We are using Aspose.Cells for Node.js via Java in a Kubernetes environment with a 1GB memory limit per pod.
Our dataset size is huge, and we need to support dynamic sorting (single/multi-column).
We would like clarification on the following:
- Is there any way to define sorting metadata without physically sorting the data server-side (i.e., deferred sorting applied when the user opens the file)?
We are concerned about memory spikes and OOM issues when using DataSorter.sort() on large datasets.
We would appreciate guidance on the recommended architecture for large-scale exports.
Thank you.
@KarthikMunjam
Thanks for the report. I have not confirmed this yet and can only confirm it after reproducing on our side. I need a bit more information to answer precisely for Aspose.Cells.
- Which version of Aspose.Cells for Node.js via Java are you currently using?
- What file format are you generating (e.g., XLSX, CSV, ODS) and does the target application need to apply the sort automatically when opened?
- Are you open to using features such as AutoFilter or custom XML parts to store sort criteria instead of performing an in‑memory
DataSorter.sort()?
A support engineer will review your answers and follow up in this thread.
Once I have the missing details, I’ll try to reproduce this. If I can confirm it, I’ll log it internally and follow up here.

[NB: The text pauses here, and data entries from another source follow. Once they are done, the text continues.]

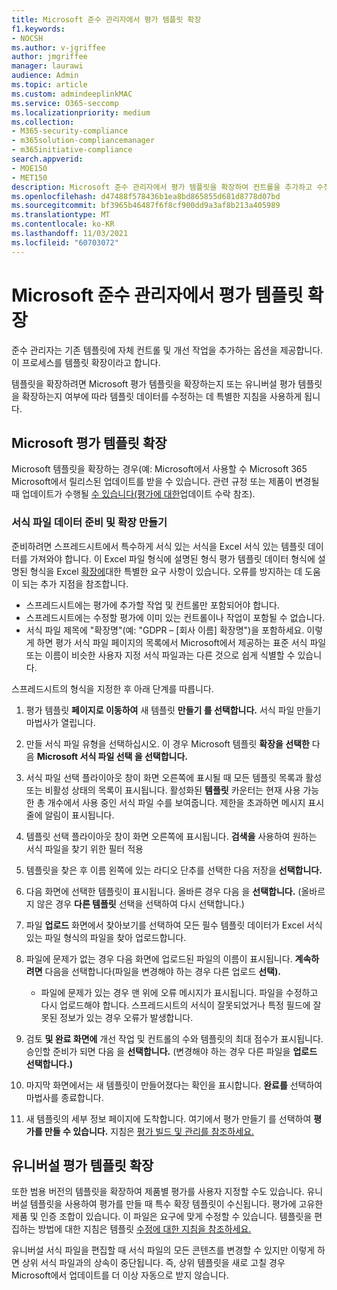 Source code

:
 ```yaml
---
title: Microsoft 준수 관리자에서 평가 템플릿 확장
f1.keywords:
- NOCSH
ms.author: v-jgriffee
author: jmgriffee
manager: laurawi
audience: Admin
ms.topic: article
ms.custom: admindeeplinkMAC
ms.service: O365-seccomp
ms.localizationpriority: medium
ms.collection:
- M365-security-compliance
- m365solution-compliancemanager
- m365initiative-compliance
search.appverid:
- MOE150
- MET150
description: Microsoft 준수 관리자에서 평가 템플릿을 확장하여 컨트롤을 추가하고 수정하는 방법을 이해합니다.
ms.openlocfilehash: d47488f578436b1ea8bd865855d681d8778d07bd
ms.sourcegitcommit: bf3965b46487f6f8cf900dd9a3af8b213a405989
ms.translationtype: MT
ms.contentlocale: ko-KR
ms.lasthandoff: 11/03/2021
ms.locfileid: "60703072"
---
```

# <a name="extend-assessment-templates-in-microsoft-compliance-manager"></a>Microsoft 준수 관리자에서 평가 템플릿 확장

준수 관리자는 기존 템플릿에 자체 컨트롤 및 개선 작업을 추가하는 옵션을 제공합니다. 이 프로세스를 템플릿 확장이라고 합니다.

템플릿을 확장하려면 Microsoft 평가 템플릿을 확장하는지 또는 유니버설 평가 템플릿을 확장하는지 여부에 따라 템플릿 데이터를 수정하는 데 특별한 지침을 사용하게 됩니다.

## <a name="extend-microsoft-assessment-templates"></a>Microsoft 평가 템플릿 확장

Microsoft 템플릿을 확장하는 경우(예: Microsoft에서 사용할 수 Microsoft 365 Microsoft에서 릴리스된 업데이트를 받을 수 있습니다. 관련 규정 또는 제품이 변경될 때 업데이트가 수행될 [수 있습니다(평가에 대한](compliance-manager-assessments.md#accept-updates-to-assessments)업데이트 수락 참조).

### <a name="prepare-template-data-and-create-extension"></a>서식 파일 데이터 준비 및 확장 만들기

준비하려면 스프레드시트에서 특수하게 서식 있는 서식을 Excel 서식 있는 템플릿 데이터를 가져와야 합니다. 이 Excel 파일 형식에 설명된 형식 평가 템플릿 데이터 형식에 설명된 형식을 Excel [확장에](compliance-manager-templates-format-excel.md)대한 특별한 요구 사항이 있습니다. 오류를 방지하는 데 도움이 되는 추가 지점을 참조합니다.

- 스프레드시트에는 평가에 추가할 작업 및 컨트롤만 포함되어야 합니다.
- 스프레드시트에는 수정할 평가에 이미 있는 컨트롤이나 작업이 포함될 수 없습니다.
- 서식 파일 제목에 "확장명"(예: "GDPR – [회사 이름] 확장명")을 포함하세요. 이렇게 하면 평가 서식 파일 페이지의  목록에서 Microsoft에서 제공하는 표준 서식 파일 또는 이름이 비슷한 사용자 지정 서식 파일과는 다른 것으로 쉽게 식별할 수 있습니다.

스프레드시트의 형식을 지정한 후 아래 단계를 따릅니다.

1. 평가 템플릿 **페이지로 이동하여** 새 템플릿 **만들기 를 선택합니다.** 서식 파일 만들기 마법사가 열립니다.

2. 만들 서식 파일 유형을 선택하십시오. 이 경우 Microsoft 템플릿 **확장을 선택한** 다음 **Microsoft 서식 파일 선택 을 선택합니다.**

3. 서식 파일 선택 플라이아웃 창이 화면 오른쪽에 표시될 때 모든 템플릿 목록과 활성 또는 비활성 상태의 목록이 표시됩니다. 활성화된 **템플릿** 카운터는 현재 사용 가능한 총 개수에서 사용 중인 서식 파일 수를 보여줍니다. 제한을 초과하면 메시지 표시줄에 알림이 표시됩니다.

4. 템플릿 선택 플라이아웃 창이 화면 오른쪽에 표시됩니다. **검색을** 사용하여 원하는 서식 파일을 찾기 위한 필터 적용

5. 템플릿을 찾은 후 이름 왼쪽에 있는 라디오 단추를 선택한 다음 저장을 **선택합니다.**

6. 다음 화면에 선택한 템플릿이 표시됩니다. 올바른 경우 다음 을 **선택합니다.** (올바르지 않은 경우 **다른 템플릿** 선택을 선택하여 다시 선택합니다.)

7. 파일 **업로드** 화면에서 찾아보기를  선택하여 모든 필수 템플릿 데이터가 Excel 서식 있는 파일 형식의 파일을 찾아 업로드합니다.

8. 파일에 문제가 없는 경우 다음 화면에 업로드된 파일의 이름이 표시됩니다. **계속하려면** 다음을 선택합니다(파일을 변경해야 하는 경우 다른 업로드 **선택).**

    - 파일에 문제가 있는 경우 맨 위에 오류 메시지가 표시됩니다. 파일을 수정하고 다시 업로드해야 합니다. 스프레드시트의 서식이 잘못되었거나 특정 필드에 잘못된 정보가 있는 경우 오류가 발생합니다.

9. 검토 **및 완료 화면에** 개선 작업 및 컨트롤의 수와 템플릿의 최대 점수가 표시됩니다. 승인할 준비가 되면 다음 을 **선택합니다.** (변경해야 하는 경우 다른 파일을 **업로드 선택합니다.)**

10. 마지막 화면에서는 새 템플릿이 만들어졌다는 확인을 표시합니다. **완료를** 선택하여 마법사를 종료합니다.

11. 새 템플릿의 세부 정보 페이지에 도착합니다. 여기에서 평가 만들기 를 선택하여 **평가를 만들 수 있습니다.** 지침은 [평가 빌드 및 관리를 참조하세요.](compliance-manager-assessments.md#create-assessments)

## <a name="extend-universal-assessment-templates"></a>유니버설 평가 템플릿 확장

또한 범용 버전의 템플릿을 확장하여 제품별 평가를 사용자 지정할 수도 있습니다. 유니버설 템플릿을 사용하여 평가를 만들 때 특수 확장 템플릿이 수신됩니다. 평가에 고유한 제품 및 인증 조합이 있습니다. 이 파일은 요구에 맞게 수정할 수 있습니다. 템플릿을 편집하는 방법에 대한 지침은 템플릿 [수정에 대한 지침을 참조하세요.](compliance-manager-templates-modify.md)

유니버설 서식 파일을 편집할 때 서식 파일의 모든 콘텐츠를 변경할 수 있지만 이렇게 하면 상위 서식 파일과의 상속이 중단됩니다. 즉, 상위 템플릿을 새로 고칠 경우 Microsoft에서 업데이트를 더 이상 자동으로 받지 않습니다.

A support engineer will follow up in this thread if needed.
am asking ??
Is there any way to define sorting metadata without physically sorting the data server-side (i.e., deferred sorting applied when the user opens the file)?
@KarthikMunjam
For the sorting process, the most memory‑intensive and time‑consuming part is not determining the order of rows/columns, but moving and swapping rows/columns according to the sorted order. Therefore, even if sorting metadata is provided, it probably won’t help much with memory consumption.
For memory limited environment, you may try LoadOptions.MemorySetting option which may help to decrease the memory cost for common situations. However, please note the downside of using the memory mode. For sorting rows/columns, the process of moving/shifting rows/columns may increase the time cost significantly for large dataset. Here the document about this option provides more details for your reference: Optimizing Memory Usage while Working with Big Files having Large Datasets|Documentation
Anyways, if you can provide an example to show your case, we may investigate it to see whether we can help to improve the performance.